LLMs are Better Than You Think: Label-Guided In-Context Learning for Named Entity Recognition
Fan Bai, Hamid Hassanzadeh, Ardavan Saeedi, Mark Dredze
TL;DR
DEER tackles NER in the in-context learning setting by identifying the inefficiency of task-agnostic demonstration retrieval and proposing a training-free, label-grounded framework. It introduces two core components: label-guided retrieval, which uses token-type weighted statistics to select demonstrations that emphasize entity and context cues, and error reflection, which targets unseen, false-negative, and boundary tokens with targeted span-level prompts. The method formalizes token types and spans, defines a combined similarity for demonstration retrieval, and grounds model decisions in training-label statistics, enabling more accurate entity recognition across seen and unseen cases. Across five diverse NER datasets and four LLMs, DEER consistently outperforms strong ICL baselines and approaches or matches supervised fine-tuning in several settings, with added robustness in low-resource scenarios and scalable demonstration strategies. The work suggests that training-free ICL can approach the effectiveness of supervised methods for token-level tasks when demonstrations are guided by task-specific statistics, potentially reducing labeling costs and deployment complexity.
Abstract
In-context learning (ICL) enables large language models (LLMs) to perform new tasks using only a few demonstrations.

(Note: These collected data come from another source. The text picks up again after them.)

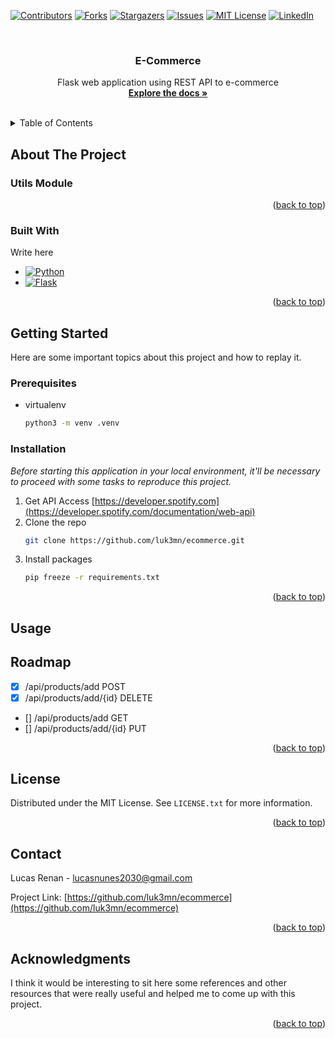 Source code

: <a name="ecommerce"></a>

[![Contributors][contributors-shield]][contributors-url]
[![Forks][forks-shield]][forks-url]
[![Stargazers][stars-shield]][stars-url]
[![Issues][issues-shield]][issues-url]
[![MIT License][license-shield]][license-url]
[![LinkedIn][linkedin-shield]][linkedin-url]



<!-- PROJECT LOGO -->
<br />
<div align="center">
  <a href="https://github.com/luk3mn/ecommerce">
    <!-- <img src="https://pipedream.com/s.v0/app_mqeh75/logo/orig" alt="Logo" width="80" height="80"> -->
  </a>

  <h3 align="center">E-Commerce</h3>

  <p align="center">
    Flask web application using REST API to e-commerce
    <br />
    <a href="https://github.com/luk3mn/ecommerce/README.md"><strong>Explore the docs »</strong></a>
    <br />
    <br />
  </p>
</div>



<!-- TABLE OF CONTENTS -->
<details>
  <summary>Table of Contents</summary>
  <ol>
    <li>
      <a href="#about-the-project">About The Project</a>
      <ul>
        <li><a href="#built-with">Built With</a></li>
      </ul>
    </li>
    <li>
      <a href="#getting-started">Getting Started</a>
      <ul>
        <li><a href="#prerequisites">Prerequisites</a></li>
        <li><a href="#installation">Installation</a></li>
      </ul>
    </li>
    <li><a href="#usage">Usage</a></li>
    <li><a href="#roadmap">Roadmap</a></li>
    <li><a href="#license">License</a></li>
    <li><a href="#contact">Contact</a></li>
    <li><a href="#acknowledgments">Acknowledgments</a></li>
  </ol>
</details>



<!-- ABOUT THE PROJECT -->
## About The Project
<!-- ![Home](src/assets/diagram.png) -->


<p align="justify">
  
</p> 

### Utils Module

<p align="right">(<a href="#ecommerce">back to top</a>)</p>



### Built With

Write here

* [![Python][Python]][Python-url]
* [![Flask][Flask]][Flask-url]
<!-- * [![PostgreSQL][PostgreSQL]][PostgreSQL-url] -->

<p align="right">(<a href="#ecommerce">back to top</a>)</p>



<!-- GETTING STARTED -->
## Getting Started

Here are some important topics about this project and how to replay it.

### Prerequisites

* virtualenv
  ```sh
  python3 -m venv .venv
  ```

### Installation

_Before starting this application in your local environment, it'll be necessary to proceed with some tasks to reproduce this project._

1. Get API Access [https://developer.spotify.com](https://developer.spotify.com/documentation/web-api)
2. Clone the repo
   ```sh
   git clone https://github.com/luk3mn/ecommerce.git
   ```
3. Install packages
   ```sh
   pip freeze -r requirements.txt
   ```

<p align="right">(<a href="#ecommerce">back to top</a>)</p>



<!-- USAGE EXAMPLES -->
## Usage


<!-- ROADMAP -->
## Roadmap

- [x] /api/products/add POST
- [x] /api/products/add/{id} DELETE
- [] /api/products/add GET
- [] /api/products/add/{id} PUT


<p align="right">(<a href="#ecommerce">back to top</a>)</p>



<!-- LICENSE -->
## License

Distributed under the MIT License. See `LICENSE.txt` for more information.

<p align="right">(<a href="#ecommerce">back to top</a>)</p>



<!-- CONTACT -->
## Contact

Lucas Renan - lucasnunes2030@gmail.com

Project Link: [https://github.com/luk3mn/ecommerce](https://github.com/luk3mn/ecommerce)

<p align="right">(<a href="#ecommerce">back to top</a>)</p>


<!-- ACKNOWLEDGMENTS -->
## Acknowledgments

I think it would be interesting to sit here some references and other resources that were really useful and helped me to come up with this project.

<p align="right">(<a href="#ecommerce">back to top</a>)</p>

<!-- MARKDOWN LINKS & IMAGES -->
<!-- https://www.markdownguide.org/basic-syntax/#reference-style-links -->
[contributors-shield]: https://img.shields.io/github/contributors/luk3mn/ecommerce.svg?style=for-the-badge
[contributors-url]: https://github.com/luk3mn/ecommerce/graphs/contributors
[issues-shield]: https://img.shields.io/github/issues/luk3mn/ecommerce.svg?style=for-the-badge
[issues-url]: https://github.com/luk3mn/ecommerce/issues
[forks-shield]: https://img.shields.io/github/forks/luk3mn/ecommerce.svg?style=for-the-badge
[forks-url]: https://github.com/luk3mn/ecommerce/network/members
[stars-shield]: https://img.shields.io/github/stars/luk3mn/ecommerce.svg?style=for-the-badge
[stars-url]: https://github.com/luk3mn/ecommerce/stargazers
[license-shield]: https://img.shields.io/github/license/othneildrew/Best-README-Template.svg?style=for-the-badge
[license-url]: https://github.com/luk3mn/ecommerce/blob/master/LICENSE
[linkedin-shield]: https://img.shields.io/badge/-LinkedIn-black.svg?style=for-the-badge&logo=linkedin&colorB=555
[linkedin-url]: https://www.linkedin.com/in/lucasmaues/
[general-code-screenshot]: assets/general-project.png

<!-- Stack Shields -->
[Python]: https://img.shields.io/badge/Python-3776AB?style=for-the-badge&logo=python&logoColor=ffffff
[Python-url]: https://www.python.org/
[Flask]: https://img.shields.io/badge/Flask-000000?style=for-the-badge&logo=flask&logoColor=ffffff
[Flask-url]: https://flask.palletsprojects.com/en/3.0.x/
<!-- [PostgreSQL]: https://img.shields.io/badge/POSTGRESQL-4169E1?style=for-the-badge&logo=postgresql&logoColor=ffffff
[PostgreSQL-url]: https://www.postgresql.org/ --> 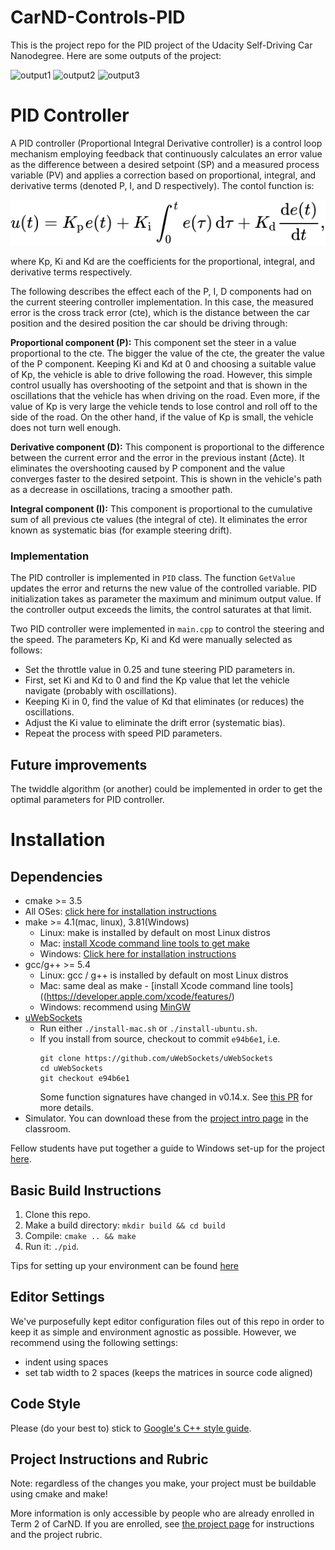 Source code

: # CarND-Controls-PID

This is the project repo for the PID project of the Udacity Self-Driving Car Nanodegree. Here are some outputs of the project:

![output1](./outputs/output1.gif)
![output2](./outputs/output2.gif)
![output3](./outputs/output3.gif)


# PID Controller

A PID controller (Proportional Integral Derivative controller) is a control loop mechanism employing feedback that continuously calculates an error value as the difference between a desired setpoint (SP) and a measured process variable (PV) and applies a correction based on proportional, integral, and derivative terms (denoted P, I, and D respectively). The contol function is:

![PID](./images/pid.svg)

where Kp, Ki and Kd are the coefficients for the proportional, integral, and derivative terms respectively.

The following describes the effect each of the P, I, D components had on the current steering controller implementation. In this case, the measured error is the cross track error (cte), which is the distance between the car position and the desired position the car should be driving through:

**Proportional component (P):** 
This component set the steer in a value proportional to the cte. The bigger the value of the cte, the greater the value of the P component. Keeping Ki and Kd at 0 and choosing a suitable value of Kp, the vehicle is able to drive following the road. However, this simple control usually has overshooting of the setpoint and that is shown in the oscillations that the vehicle has when driving on the road. Even more, if the value of Kp is very large the vehicle tends to lose control and roll off to the side of the road. On the other hand, if the value of Kp is small, the vehicle does not turn well enough. 

**Derivative component (D):**
This component is proportional to the difference between the current error and the error in the previous instant (Δcte). It eliminates the overshooting caused by P component and the value converges faster to the desired setpoint. This is shown in the vehicle's path as a decrease in oscillations, tracing a smoother path.

**Integral component (I):** 
This component is proportional to the cumulative sum of all previous cte values (the integral of cte). It eliminates the error known as systematic bias (for example steering drift).

### Implementation

The PID controller is implemented in `PID` class. The function `GetValue` updates the error and returns the new value of the controlled variable. PID initialization takes as parameter the maximum and minimum output value. If the controller output exceeds the limits, the control saturates at that limit.

Two PID controller were implemented in `main.cpp` to control the steering and the speed. The parameters Kp, Ki and Kd were manually selected as follows:
- Set the throttle value in 0.25 and tune steering PID parameters in.
- First, set Ki and Kd to 0 and find the Kp value that let the vehicle navigate (probably with oscillations).
- Keeping Ki in 0, find the value of Kd that eliminates (or reduces) the oscillations.
- Adjust the Ki value to eliminate the drift error (systematic bias).
- Repeat the process with speed PID parameters.


## Future improvements

The twiddle algorithm (or another) could be implemented in order to get the optimal parameters for PID controller. 

# Installation

## Dependencies

* cmake >= 3.5
 * All OSes: [click here for installation instructions](https://cmake.org/install/)
* make >= 4.1(mac, linux), 3.81(Windows)
  * Linux: make is installed by default on most Linux distros
  * Mac: [install Xcode command line tools to get make](https://developer.apple.com/xcode/features/)
  * Windows: [Click here for installation instructions](http://gnuwin32.sourceforge.net/packages/make.htm)
* gcc/g++ >= 5.4
  * Linux: gcc / g++ is installed by default on most Linux distros
  * Mac: same deal as make - [install Xcode command line tools]((https://developer.apple.com/xcode/features/)
  * Windows: recommend using [MinGW](http://www.mingw.org/)
* [uWebSockets](https://github.com/uWebSockets/uWebSockets)
  * Run either `./install-mac.sh` or `./install-ubuntu.sh`.
  * If you install from source, checkout to commit `e94b6e1`, i.e.
    ```
    git clone https://github.com/uWebSockets/uWebSockets 
    cd uWebSockets
    git checkout e94b6e1
    ```
    Some function signatures have changed in v0.14.x. See [this PR](https://github.com/udacity/CarND-MPC-Project/pull/3) for more details.
* Simulator. You can download these from the [project intro page](https://github.com/udacity/self-driving-car-sim/releases) in the classroom.

Fellow students have put together a guide to Windows set-up for the project [here](https://s3-us-west-1.amazonaws.com/udacity-selfdrivingcar/files/Kidnapped_Vehicle_Windows_Setup.pdf).

## Basic Build Instructions

1. Clone this repo.
2. Make a build directory: `mkdir build && cd build`
3. Compile: `cmake .. && make`
4. Run it: `./pid`. 

Tips for setting up your environment can be found [here](https://classroom.udacity.com/nanodegrees/nd013/parts/40f38239-66b6-46ec-ae68-03afd8a601c8/modules/0949fca6-b379-42af-a919-ee50aa304e6a/lessons/f758c44c-5e40-4e01-93b5-1a82aa4e044f/concepts/23d376c7-0195-4276-bdf0-e02f1f3c665d)

## Editor Settings

We've purposefully kept editor configuration files out of this repo in order to
keep it as simple and environment agnostic as possible. However, we recommend
using the following settings:

* indent using spaces
* set tab width to 2 spaces (keeps the matrices in source code aligned)

## Code Style

Please (do your best to) stick to [Google's C++ style guide](https://google.github.io/styleguide/cppguide.html).

## Project Instructions and Rubric

Note: regardless of the changes you make, your project must be buildable using
cmake and make!

More information is only accessible by people who are already enrolled in Term 2
of CarND. If you are enrolled, see [the project page](https://classroom.udacity.com/nanodegrees/nd013/parts/40f38239-66b6-46ec-ae68-03afd8a601c8/modules/f1820894-8322-4bb3-81aa-b26b3c6dcbaf/lessons/e8235395-22dd-4b87-88e0-d108c5e5bbf4/concepts/6a4d8d42-6a04-4aa6-b284-1697c0fd6562)
for instructions and the project rubric. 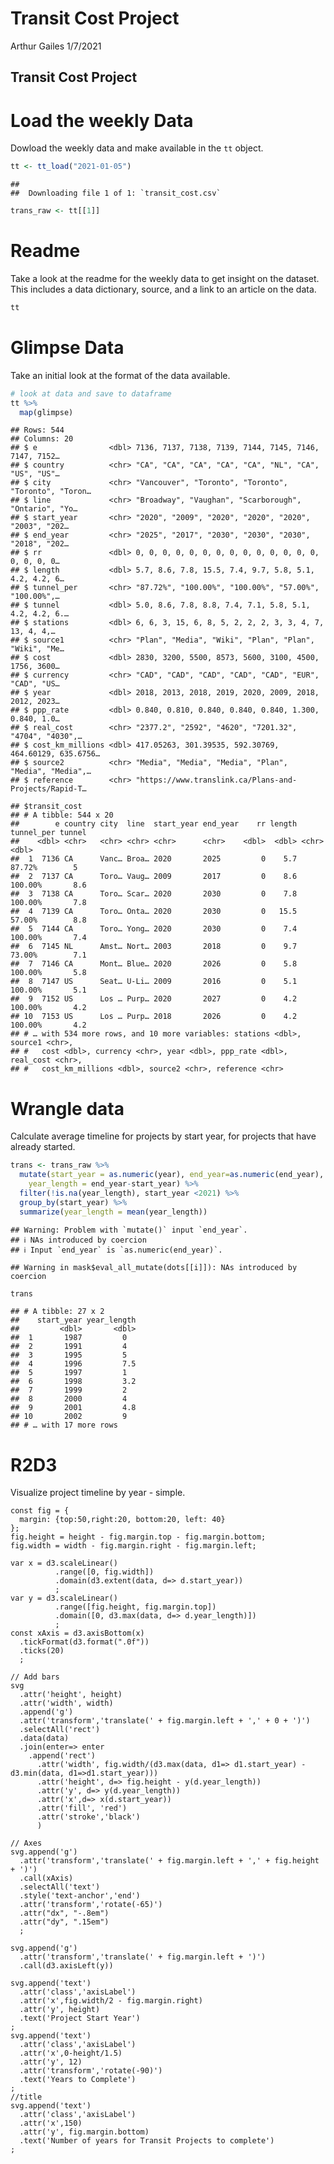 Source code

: Transit Cost Project
================
Arthur Gailes
1/7/2021

## Transit Cost Project

# Load the weekly Data

Dowload the weekly data and make available in the `tt` object.

``` r
tt <- tt_load("2021-01-05")
```

    ## 
    ##  Downloading file 1 of 1: `transit_cost.csv`

``` r
trans_raw <- tt[[1]]
```

# Readme

Take a look at the readme for the weekly data to get insight on the
dataset. This includes a data dictionary, source, and a link to an
article on the data.

``` r
tt
```

# Glimpse Data

Take an initial look at the format of the data available.

``` r
# look at data and save to dataframe
tt %>% 
  map(glimpse)
```

    ## Rows: 544
    ## Columns: 20
    ## $ e                <dbl> 7136, 7137, 7138, 7139, 7144, 7145, 7146, 7147, 7152…
    ## $ country          <chr> "CA", "CA", "CA", "CA", "CA", "NL", "CA", "US", "US"…
    ## $ city             <chr> "Vancouver", "Toronto", "Toronto", "Toronto", "Toron…
    ## $ line             <chr> "Broadway", "Vaughan", "Scarborough", "Ontario", "Yo…
    ## $ start_year       <chr> "2020", "2009", "2020", "2020", "2020", "2003", "202…
    ## $ end_year         <chr> "2025", "2017", "2030", "2030", "2030", "2018", "202…
    ## $ rr               <dbl> 0, 0, 0, 0, 0, 0, 0, 0, 0, 0, 0, 0, 0, 0, 0, 0, 0, 0…
    ## $ length           <dbl> 5.7, 8.6, 7.8, 15.5, 7.4, 9.7, 5.8, 5.1, 4.2, 4.2, 6…
    ## $ tunnel_per       <chr> "87.72%", "100.00%", "100.00%", "57.00%", "100.00%",…
    ## $ tunnel           <dbl> 5.0, 8.6, 7.8, 8.8, 7.4, 7.1, 5.8, 5.1, 4.2, 4.2, 6.…
    ## $ stations         <dbl> 6, 6, 3, 15, 6, 8, 5, 2, 2, 2, 3, 3, 4, 7, 13, 4, 4,…
    ## $ source1          <chr> "Plan", "Media", "Wiki", "Plan", "Plan", "Wiki", "Me…
    ## $ cost             <dbl> 2830, 3200, 5500, 8573, 5600, 3100, 4500, 1756, 3600…
    ## $ currency         <chr> "CAD", "CAD", "CAD", "CAD", "CAD", "EUR", "CAD", "US…
    ## $ year             <dbl> 2018, 2013, 2018, 2019, 2020, 2009, 2018, 2012, 2023…
    ## $ ppp_rate         <dbl> 0.840, 0.810, 0.840, 0.840, 0.840, 1.300, 0.840, 1.0…
    ## $ real_cost        <chr> "2377.2", "2592", "4620", "7201.32", "4704", "4030",…
    ## $ cost_km_millions <dbl> 417.05263, 301.39535, 592.30769, 464.60129, 635.6756…
    ## $ source2          <chr> "Media", "Media", "Media", "Plan", "Media", "Media",…
    ## $ reference        <chr> "https://www.translink.ca/Plans-and-Projects/Rapid-T…

    ## $transit_cost
    ## # A tibble: 544 x 20
    ##        e country city  line  start_year end_year    rr length tunnel_per tunnel
    ##    <dbl> <chr>   <chr> <chr> <chr>      <chr>    <dbl>  <dbl> <chr>       <dbl>
    ##  1  7136 CA      Vanc… Broa… 2020       2025         0    5.7 87.72%        5  
    ##  2  7137 CA      Toro… Vaug… 2009       2017         0    8.6 100.00%       8.6
    ##  3  7138 CA      Toro… Scar… 2020       2030         0    7.8 100.00%       7.8
    ##  4  7139 CA      Toro… Onta… 2020       2030         0   15.5 57.00%        8.8
    ##  5  7144 CA      Toro… Yong… 2020       2030         0    7.4 100.00%       7.4
    ##  6  7145 NL      Amst… Nort… 2003       2018         0    9.7 73.00%        7.1
    ##  7  7146 CA      Mont… Blue… 2020       2026         0    5.8 100.00%       5.8
    ##  8  7147 US      Seat… U-Li… 2009       2016         0    5.1 100.00%       5.1
    ##  9  7152 US      Los … Purp… 2020       2027         0    4.2 100.00%       4.2
    ## 10  7153 US      Los … Purp… 2018       2026         0    4.2 100.00%       4.2
    ## # … with 534 more rows, and 10 more variables: stations <dbl>, source1 <chr>,
    ## #   cost <dbl>, currency <chr>, year <dbl>, ppp_rate <dbl>, real_cost <chr>,
    ## #   cost_km_millions <dbl>, source2 <chr>, reference <chr>

# Wrangle data

Calculate average timeline for projects by start year, for projects that
have already started.

``` r
trans <- trans_raw %>% 
  mutate(start_year = as.numeric(year), end_year=as.numeric(end_year), 
    year_length = end_year-start_year) %>% 
  filter(!is.na(year_length), start_year <2021) %>% 
  group_by(start_year) %>% 
  summarize(year_length = mean(year_length))
```

    ## Warning: Problem with `mutate()` input `end_year`.
    ## ℹ NAs introduced by coercion
    ## ℹ Input `end_year` is `as.numeric(end_year)`.

    ## Warning in mask$eval_all_mutate(dots[[i]]): NAs introduced by coercion

``` r
trans
```

    ## # A tibble: 27 x 2
    ##    start_year year_length
    ##         <dbl>       <dbl>
    ##  1       1987         0  
    ##  2       1991         4  
    ##  3       1995         5  
    ##  4       1996         7.5
    ##  5       1997         1  
    ##  6       1998         3.2
    ##  7       1999         2  
    ##  8       2000         4  
    ##  9       2001         4.8
    ## 10       2002         9  
    ## # … with 17 more rows

# R2D3

Visualize project timeline by year - simple.

``` d3
const fig = {
  margin: {top:50,right:20, bottom:20, left: 40}
};
fig.height = height - fig.margin.top - fig.margin.bottom;
fig.width = width - fig.margin.right - fig.margin.left;

var x = d3.scaleLinear()
          .range([0, fig.width])
          .domain(d3.extent(data, d=> d.start_year))
          ;
var y = d3.scaleLinear()
          .range([fig.height, fig.margin.top])
          .domain([0, d3.max(data, d=> d.year_length)])
          ;
const xAxis = d3.axisBottom(x)
  .tickFormat(d3.format(".0f"))
  .ticks(20)
  ;
          
// Add bars
svg
  .attr('height', height)
  .attr('width', width)
  .append('g')
  .attr('transform','translate(' + fig.margin.left + ',' + 0 + ')')
  .selectAll('rect')
  .data(data)
  .join(enter=> enter
    .append('rect')
      .attr('width', fig.width/(d3.max(data, d1=> d1.start_year) - d3.min(data, d1=>d1.start_year)))
      .attr('height', d=> fig.height - y(d.year_length))
      .attr('y', d=> y(d.year_length))
      .attr('x',d=> x(d.start_year))
      .attr('fill', 'red')
      .attr('stroke','black')
      )
      
// Axes
svg.append('g')
  .attr('transform','translate(' + fig.margin.left + ',' + fig.height + ')')
  .call(xAxis)
  .selectAll('text')
  .style('text-anchor','end')
  .attr('transform','rotate(-65)')
  .attr("dx", "-.8em")
  .attr("dy", ".15em")
  ;
  
svg.append('g')
  .attr('transform','translate(' + fig.margin.left + ')')
  .call(d3.axisLeft(y))
  
svg.append('text')
  .attr('class','axisLabel')
  .attr('x',fig.width/2 - fig.margin.right)
  .attr('y', height)
  .text('Project Start Year')
;
svg.append('text')
  .attr('class','axisLabel')
  .attr('x',0-height/1.5)
  .attr('y', 12)
  .attr('transform','rotate(-90)')
  .text('Years to Complete')
;
//title
svg.append('text')
  .attr('class','axisLabel')
  .attr('x',150)
  .attr('y', fig.margin.bottom)
  .text('Number of years for Transit Projects to complete')
;
```

<!--html_preserve-->

<div id="htmlwidget-634d08147ed6e41bec14" class="r2d3 html-widget" style="width:672px;height:480px;">

</div>

<script type="application/json" data-for="htmlwidget-634d08147ed6e41bec14">{"x":{"data":{"start_year":[1987,1991,1995,1996,1997,1998,1999,2000,2001,2002,2004,2005,2006,2007,2008,2009,2010,2011,2012,2013,2014,2015,2016,2017,2018,2019,2020],"year_length":[0,4,5,7.5,1,3.2,2,4,4.8,9,4.25,3.88888888888889,5.55555555555556,5.14285714285714,2.4,5.1,3.33333333333333,4.07692307692308,5.32,4.79310344827586,5.05,4.69090909090909,4.56,4.14285714285714,4.83720930232558,4.97674418604651,2.28]},"type":"data.frame","container":"svg","options":null,"script":"var d3Script = function(d3, r2d3, data, svg, width, height, options, theme, console) {\nthis.d3 = d3;\n\nsvg = d3.select(svg.node());\n\nconst fig = {\n  margin: {top:50,right:20, bottom:20, left: 40}\n};\nfig.height = height - fig.margin.top - fig.margin.bottom;\nfig.width = width - fig.margin.right - fig.margin.left;\n\nvar x = d3.scaleLinear()\n          .range([0, fig.width])\n          .domain(d3.extent(data, d=> d.start_year))\n          ;\nvar y = d3.scaleLinear()\n          .range([fig.height, fig.margin.top])\n          .domain([0, d3.max(data, d=> d.year_length)])\n          ;\nconst xAxis = d3.axisBottom(x)\n  .tickFormat(d3.format(\".0f\"))\n  .ticks(20)\n  ;\n          \n// Add bars\nsvg\n  .attr('height', height)\n  .attr('width', width)\n  .append('g')\n  .attr('transform','translate(' + fig.margin.left + ',' + 0 + ')')\n  .selectAll('rect')\n  .data(data)\n  .join(enter=> enter\n    .append('rect')\n      .attr('width', fig.width/(d3.max(data, d1=> d1.start_year) - d3.min(data, d1=>d1.start_year)))\n      .attr('height', d=> fig.height - y(d.year_length))\n      .attr('y', d=> y(d.year_length))\n      .attr('x',d=> x(d.start_year))\n      .attr('fill', 'red')\n      .attr('stroke','black')\n      )\n      \n// Axes\nsvg.append('g')\n  .attr('transform','translate(' + fig.margin.left + ',' + fig.height + ')')\n  .call(xAxis)\n  .selectAll('text')\n  .style('text-anchor','end')\n  .attr('transform','rotate(-65)')\n  .attr(\"dx\", \"-.8em\")\n  .attr(\"dy\", \".15em\")\n  ;\n  \nsvg.append('g')\n  .attr('transform','translate(' + fig.margin.left + ')')\n  .call(d3.axisLeft(y))\n  \nsvg.append('text')\n  .attr('class','axisLabel')\n  .attr('x',fig.width/2 - fig.margin.right)\n  .attr('y', height)\n  .text('Project Start Year')\n;\nsvg.append('text')\n  .attr('class','axisLabel')\n  .attr('x',0-height/1.5)\n  .attr('y', 12)\n  .attr('transform','rotate(-90)')\n  .text('Years to Complete')\n;\n//title\nsvg.append('text')\n  .attr('class','axisLabel')\n  .attr('x',150)\n  .attr('y', fig.margin.bottom)\n  .text('Number of years for Transit Projects to complete')\n;\n  \n};","style":null,"version":5,"theme":{"default":{"background":"#FFFFFF","foreground":"#000000"},"runtime":null},"useShadow":true},"evals":[],"jsHooks":[]}</script>

<!--/html_preserve-->
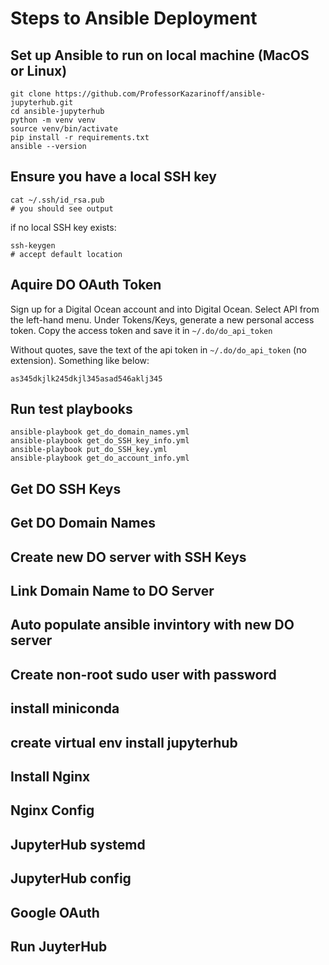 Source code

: # Steps to Ansible Deployment

## Set up Ansible to run on local machine (MacOS or Linux)

```
git clone https://github.com/ProfessorKazarinoff/ansible-jupyterhub.git
cd ansible-jupyterhub
python -m venv venv
source venv/bin/activate
pip install -r requirements.txt
ansible --version
```

## Ensure you have a local SSH key

```
cat ~/.ssh/id_rsa.pub
# you should see output
```

if no local SSH key exists:
```
ssh-keygen
# accept default location
```

## Aquire DO OAuth Token

Sign up for a Digital Ocean account and into Digital Ocean. Select API from the left-hand menu. Under Tokens/Keys, generate a new personal access token. Copy the access token and save it in ```~/.do/do_api_token```

Without quotes, save the text of the api token in ```~/.do/do_api_token``` (no extension). Something like below:

```
as345dkjlk245dkjl345asad546aklj345
```

## Run test playbooks

```
ansible-playbook get_do_domain_names.yml
ansible-playbook get_do_SSH_key_info.yml
ansible-playbook put_do_SSH_key.yml
ansible-playbook get_do_account_info.yml
```

## Get DO SSH Keys

## Get DO Domain Names

## Create new DO server with SSH Keys

## Link Domain Name to DO Server

## Auto populate ansible invintory with new DO server

## Create non-root sudo user with password

## install miniconda

## create virtual env install jupyterhub

## Install Nginx

## Nginx Config

## JupyterHub systemd

## JupyterHub config

## Google OAuth

## Run JuyterHub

However, in Named Entity Recognition (NER), existing ICL methods typically rely on task-agnostic semantic similarity for demonstration retrieval, which often yields less relevant examples and leads to inferior results. We introduce DEER, a training-free ICL approach that enables LLMs to make more informed entity predictions through the use of label-grounded statistics. DEER leverages token-level statistics from training labels to identify tokens most informative for entity recognition, enabling entity-focused demonstrations. It further uses these statistics to detect and refine error-prone tokens through a targeted reflection step. Evaluated on five NER datasets across four LLMs, DEER consistently outperforms existing ICL methods and achieves performance comparable to supervised fine-tuning. Further analyses demonstrate that DEER improves example retrieval, remains effective on both seen and unseen entities, and exhibits strong robustness in low-resource settings.